Changes in hormones such as testosterone, estrogen, cortisol, vasopressin, and prolactin during the postpartum period in fathers may be biological risk factors in paternal PPD. Fathers who are exposed to ecological risk factors, such as excessive stress from becoming a parent, lack of social supports for parenting, and feeling excluded from mother-infant bonding, may also be more likely to develop paternal PPD. Support from their partner, educational programmes, policies for paid parental leave, as well as the optional consideration of psychiatric care may help fathers cope during the postpartum period.
Cognitive Dissonance
On top of all this, there is also the taboo that surrounds serious psychological issues. Senuri was advised by her husband not to tell anyone about what she was going through. There is a similar silence when it comes to PPD islandwide.

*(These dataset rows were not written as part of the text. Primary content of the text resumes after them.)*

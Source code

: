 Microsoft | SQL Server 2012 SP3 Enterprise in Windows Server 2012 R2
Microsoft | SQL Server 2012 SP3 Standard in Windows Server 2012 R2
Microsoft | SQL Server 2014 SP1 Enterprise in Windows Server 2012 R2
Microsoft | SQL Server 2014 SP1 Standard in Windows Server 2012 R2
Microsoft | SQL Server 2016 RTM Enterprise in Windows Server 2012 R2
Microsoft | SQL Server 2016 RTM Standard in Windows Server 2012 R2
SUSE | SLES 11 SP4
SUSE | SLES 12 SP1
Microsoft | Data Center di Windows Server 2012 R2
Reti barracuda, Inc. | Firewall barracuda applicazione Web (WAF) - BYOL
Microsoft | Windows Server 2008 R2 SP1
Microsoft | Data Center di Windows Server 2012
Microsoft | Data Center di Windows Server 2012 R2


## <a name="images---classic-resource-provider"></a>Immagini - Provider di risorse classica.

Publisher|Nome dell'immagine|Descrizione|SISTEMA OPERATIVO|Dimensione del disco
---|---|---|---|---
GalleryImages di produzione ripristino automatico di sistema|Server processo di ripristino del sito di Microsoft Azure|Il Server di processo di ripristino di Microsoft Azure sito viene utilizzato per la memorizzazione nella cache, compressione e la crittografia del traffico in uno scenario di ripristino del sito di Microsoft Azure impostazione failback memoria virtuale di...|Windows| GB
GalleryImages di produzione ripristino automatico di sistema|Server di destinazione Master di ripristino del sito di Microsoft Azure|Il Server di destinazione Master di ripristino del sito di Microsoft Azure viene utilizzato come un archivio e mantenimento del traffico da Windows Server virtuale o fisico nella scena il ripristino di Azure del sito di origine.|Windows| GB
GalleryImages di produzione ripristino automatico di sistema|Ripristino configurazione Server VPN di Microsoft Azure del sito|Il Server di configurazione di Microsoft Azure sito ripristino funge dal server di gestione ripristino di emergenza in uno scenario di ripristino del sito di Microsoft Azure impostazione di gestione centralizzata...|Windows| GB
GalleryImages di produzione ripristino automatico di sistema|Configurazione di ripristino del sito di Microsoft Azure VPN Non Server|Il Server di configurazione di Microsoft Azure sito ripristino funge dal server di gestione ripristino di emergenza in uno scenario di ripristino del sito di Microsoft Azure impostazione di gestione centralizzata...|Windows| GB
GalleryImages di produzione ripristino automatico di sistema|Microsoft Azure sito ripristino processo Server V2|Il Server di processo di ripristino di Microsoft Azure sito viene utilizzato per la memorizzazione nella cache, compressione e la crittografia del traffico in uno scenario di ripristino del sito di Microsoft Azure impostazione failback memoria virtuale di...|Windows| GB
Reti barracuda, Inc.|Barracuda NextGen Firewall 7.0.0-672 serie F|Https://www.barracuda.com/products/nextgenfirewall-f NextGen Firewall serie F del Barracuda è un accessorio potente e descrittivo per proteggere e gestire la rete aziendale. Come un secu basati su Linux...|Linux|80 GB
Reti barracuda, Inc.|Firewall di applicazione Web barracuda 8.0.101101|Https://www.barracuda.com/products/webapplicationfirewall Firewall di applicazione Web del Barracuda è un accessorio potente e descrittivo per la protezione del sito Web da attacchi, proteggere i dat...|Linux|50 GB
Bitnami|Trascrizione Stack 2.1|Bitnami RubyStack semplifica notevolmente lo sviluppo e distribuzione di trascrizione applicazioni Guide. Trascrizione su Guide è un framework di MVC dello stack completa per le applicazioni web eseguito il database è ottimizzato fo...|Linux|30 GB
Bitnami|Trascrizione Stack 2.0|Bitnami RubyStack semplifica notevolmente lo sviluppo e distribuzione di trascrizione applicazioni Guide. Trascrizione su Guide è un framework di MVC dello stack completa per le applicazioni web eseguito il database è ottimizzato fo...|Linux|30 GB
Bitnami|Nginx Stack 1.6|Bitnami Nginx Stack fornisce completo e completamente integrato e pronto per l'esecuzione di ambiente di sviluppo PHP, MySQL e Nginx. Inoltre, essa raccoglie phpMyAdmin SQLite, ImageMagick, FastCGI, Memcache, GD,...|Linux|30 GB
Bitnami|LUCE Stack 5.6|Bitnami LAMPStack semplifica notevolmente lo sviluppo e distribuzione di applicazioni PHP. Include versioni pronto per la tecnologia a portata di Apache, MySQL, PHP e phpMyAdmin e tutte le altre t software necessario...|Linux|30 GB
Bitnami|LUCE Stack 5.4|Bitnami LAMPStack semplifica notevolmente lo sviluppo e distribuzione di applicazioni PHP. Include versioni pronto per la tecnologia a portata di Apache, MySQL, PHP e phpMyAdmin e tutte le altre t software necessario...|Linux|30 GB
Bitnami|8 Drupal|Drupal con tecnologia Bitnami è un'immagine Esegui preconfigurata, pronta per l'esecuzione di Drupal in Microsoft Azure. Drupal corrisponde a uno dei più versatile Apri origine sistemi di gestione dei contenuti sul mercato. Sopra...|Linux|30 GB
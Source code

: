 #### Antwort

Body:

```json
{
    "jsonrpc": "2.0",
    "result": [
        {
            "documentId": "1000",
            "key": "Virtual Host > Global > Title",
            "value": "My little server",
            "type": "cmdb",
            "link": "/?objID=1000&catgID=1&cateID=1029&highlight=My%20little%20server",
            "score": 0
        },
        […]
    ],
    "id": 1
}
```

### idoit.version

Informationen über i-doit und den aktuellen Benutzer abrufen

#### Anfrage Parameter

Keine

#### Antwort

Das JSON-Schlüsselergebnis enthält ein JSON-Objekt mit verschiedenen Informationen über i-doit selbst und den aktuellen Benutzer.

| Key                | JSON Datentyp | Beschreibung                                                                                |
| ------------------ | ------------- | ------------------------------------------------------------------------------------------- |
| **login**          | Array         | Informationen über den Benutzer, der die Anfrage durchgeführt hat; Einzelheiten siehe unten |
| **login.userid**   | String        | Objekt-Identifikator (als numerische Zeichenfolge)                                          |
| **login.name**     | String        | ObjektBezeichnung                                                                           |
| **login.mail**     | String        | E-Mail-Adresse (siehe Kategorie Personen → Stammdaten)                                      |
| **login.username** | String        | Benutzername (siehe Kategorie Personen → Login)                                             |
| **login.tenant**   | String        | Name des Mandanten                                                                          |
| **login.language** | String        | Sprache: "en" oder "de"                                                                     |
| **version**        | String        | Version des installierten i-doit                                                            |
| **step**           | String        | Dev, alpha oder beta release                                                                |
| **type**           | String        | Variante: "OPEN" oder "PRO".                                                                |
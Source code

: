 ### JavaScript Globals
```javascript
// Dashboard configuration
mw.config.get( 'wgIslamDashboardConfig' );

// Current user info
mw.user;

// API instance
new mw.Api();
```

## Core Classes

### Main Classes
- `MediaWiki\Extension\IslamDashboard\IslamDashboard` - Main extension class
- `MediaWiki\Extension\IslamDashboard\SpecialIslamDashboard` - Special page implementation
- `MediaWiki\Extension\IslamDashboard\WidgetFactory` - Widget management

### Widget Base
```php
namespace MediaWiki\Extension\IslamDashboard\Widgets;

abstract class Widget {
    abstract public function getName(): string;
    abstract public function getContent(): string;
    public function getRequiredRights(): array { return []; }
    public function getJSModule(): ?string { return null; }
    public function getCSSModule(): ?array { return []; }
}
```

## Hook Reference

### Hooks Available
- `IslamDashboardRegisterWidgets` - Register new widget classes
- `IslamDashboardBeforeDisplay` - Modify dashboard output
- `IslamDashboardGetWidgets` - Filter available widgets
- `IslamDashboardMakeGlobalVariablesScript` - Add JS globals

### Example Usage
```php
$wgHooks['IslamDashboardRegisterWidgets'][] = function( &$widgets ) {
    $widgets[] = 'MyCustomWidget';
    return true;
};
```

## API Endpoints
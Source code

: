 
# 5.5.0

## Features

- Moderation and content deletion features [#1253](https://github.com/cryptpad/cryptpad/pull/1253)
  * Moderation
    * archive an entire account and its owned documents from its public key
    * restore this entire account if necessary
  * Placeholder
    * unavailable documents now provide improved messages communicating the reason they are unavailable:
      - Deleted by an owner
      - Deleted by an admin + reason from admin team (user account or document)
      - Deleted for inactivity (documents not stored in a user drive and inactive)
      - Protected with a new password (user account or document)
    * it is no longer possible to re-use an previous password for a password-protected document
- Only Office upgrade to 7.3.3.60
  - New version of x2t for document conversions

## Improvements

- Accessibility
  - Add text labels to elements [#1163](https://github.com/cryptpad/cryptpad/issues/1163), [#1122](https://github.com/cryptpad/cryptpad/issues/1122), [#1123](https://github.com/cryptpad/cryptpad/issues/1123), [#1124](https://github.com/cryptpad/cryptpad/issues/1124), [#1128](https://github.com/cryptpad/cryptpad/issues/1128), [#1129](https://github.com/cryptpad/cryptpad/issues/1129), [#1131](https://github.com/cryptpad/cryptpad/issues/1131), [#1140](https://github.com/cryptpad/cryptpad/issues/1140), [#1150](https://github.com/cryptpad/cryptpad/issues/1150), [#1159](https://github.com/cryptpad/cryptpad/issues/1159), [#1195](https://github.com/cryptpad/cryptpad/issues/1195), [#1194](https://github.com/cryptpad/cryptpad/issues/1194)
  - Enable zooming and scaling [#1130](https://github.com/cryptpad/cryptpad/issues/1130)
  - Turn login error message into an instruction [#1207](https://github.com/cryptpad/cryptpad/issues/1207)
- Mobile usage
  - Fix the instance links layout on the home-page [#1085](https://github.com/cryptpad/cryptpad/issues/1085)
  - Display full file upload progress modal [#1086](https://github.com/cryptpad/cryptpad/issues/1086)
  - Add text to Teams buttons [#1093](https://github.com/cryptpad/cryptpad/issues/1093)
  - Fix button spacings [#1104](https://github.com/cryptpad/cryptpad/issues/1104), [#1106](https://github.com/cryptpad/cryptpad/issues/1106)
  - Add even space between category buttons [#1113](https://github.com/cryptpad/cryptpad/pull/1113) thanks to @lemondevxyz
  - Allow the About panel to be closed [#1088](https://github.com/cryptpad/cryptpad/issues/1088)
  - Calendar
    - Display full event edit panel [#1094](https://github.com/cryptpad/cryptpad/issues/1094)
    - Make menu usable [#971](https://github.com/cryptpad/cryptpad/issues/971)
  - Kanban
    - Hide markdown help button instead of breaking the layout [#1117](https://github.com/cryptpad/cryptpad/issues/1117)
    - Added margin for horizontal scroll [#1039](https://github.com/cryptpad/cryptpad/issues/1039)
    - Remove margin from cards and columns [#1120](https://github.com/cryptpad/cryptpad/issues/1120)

Depression itself is generally a taboo topic. When depression is associated with parenthood, it becomes even more out of bounds.
“The reality of having a baby,” Gunasekara explained, “is that it is a stressful event that can bring forth major changes in life. The only way to address this is by building awareness. The only way to do that is through more research and studies. The numbers available at the moment are rather small and not helpful. We simply have no idea about the true statistics. Lack of awareness means people don’t come to hospitals for treatment.”
Feeling sad at a time when society expects you to be happy is devastating. According to Senuri, no matter how many medications she took to alleviate that feeling, they bore no results. But with time, she has realised that moving ahead is a walk — one that involves taking small steps forward instead of big strides.